Antes do jogo 2 da série final da Conferência Oeste entre Los Angeles Lakers e Phoenix Suns, a estrela do Arizona Amare Stoudemire fez um comentário pra lá de bobo, deselegante e desnecessário, dizendo que a grande noite de Lamar Odom, vindo do banco, no jogo 1 (19 pontos e 19 rebotes) havia sido sorte. Pois ontem à noite Odom novamente foi muito bem, conseguindo mais um duplo-duplo (17 pontos e 11 rebotes), ampliando seus números como o jogador saído do banco de reservas com maior número de duplo-duplos em partidas de playoffs entre aqueles que estão em atividade. Se isso é só sorte, não creio, mas sei que azar está levando o Suns de encontrar pela frente um time contra o qual não está conseguindo se defender.


Se defender nunca foi mesmo seu forte, atacar até que o Suns está conseguindo. O problema é que, como disse o treinador Alvin Gentry, cada vez que o time calibra seu ataque para igualar-se ao adversário, o Lakers vai lá e cria novas ações ofensivas para as quais Steve Nash, Stoudemire & companhia não encontram respostas.

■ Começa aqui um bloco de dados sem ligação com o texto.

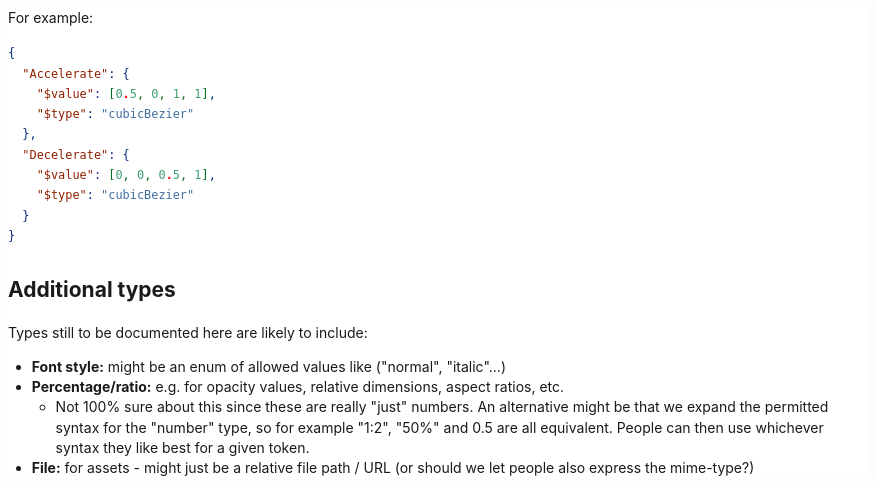 For example:

<aside class="example">

```json
{
  "Accelerate": {
    "$value": [0.5, 0, 1, 1],
    "$type": "cubicBezier"
  },
  "Decelerate": {
    "$value": [0, 0, 0.5, 1],
    "$type": "cubicBezier"
  }
}
```

</aside>

<section class="informative">

## Additional types

Types still to be documented here are likely to include:

- **Font style:** might be an enum of allowed values like ("normal", "italic"...)
- **Percentage/ratio:** e.g. for opacity values, relative dimensions, aspect ratios, etc.
  - Not 100% sure about this since these are really "just" numbers. An alternative might be that we expand the permitted syntax for the "number" type, so for example "1:2", "50%" and 0.5 are all equivalent. People can then use whichever syntax they like best for a given token.
- **File:** for assets - might just be a relative file path / URL (or should we let people also express the mime-type?)

</section>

Ontem foi assim novamente. Após o Lakers abrir 14 pontos ainda no segundo quarto e ameaçar uma nova lavada, o Suns conseguiu manter-se vivo no jogo graças a suas ações ofensivas, sem perder o adversário de vista no placar, com a diferença variando ali entre os sete e os 10 pontos. Até que o Lakers piscou e no final do terceiro quarto o Suns estava vivíssimo na partida, empatada em 90 pontos. Mas quando parecia que o time do nosso Leandrinho (que cortou a cabeça após uma queda sobre os fotógrafos atrás da cesta!) poderia roubar uma sonhada vitória no Staples Center, o Lakers reajustou seu jogo e, comandado por Pau Gasol em noite espetacular e Kobe Bryant jogando em modo Steve Nash (bateu seu recorde de assistências em partidas de playoffs, 13, o maior número alcançado por um angelino desde Magic Johnson em 1986), fechou o jogo com certa tranquilidade.

Sabem aquela briga em que o maior e mais forte estica o braço, põe a mão na cabeça do adversário e apenas se esquiva de socos que não o alcançam? Pois é, o Lakers parece controlar a série assim, mantendo o Suns sempre a uma distância segura.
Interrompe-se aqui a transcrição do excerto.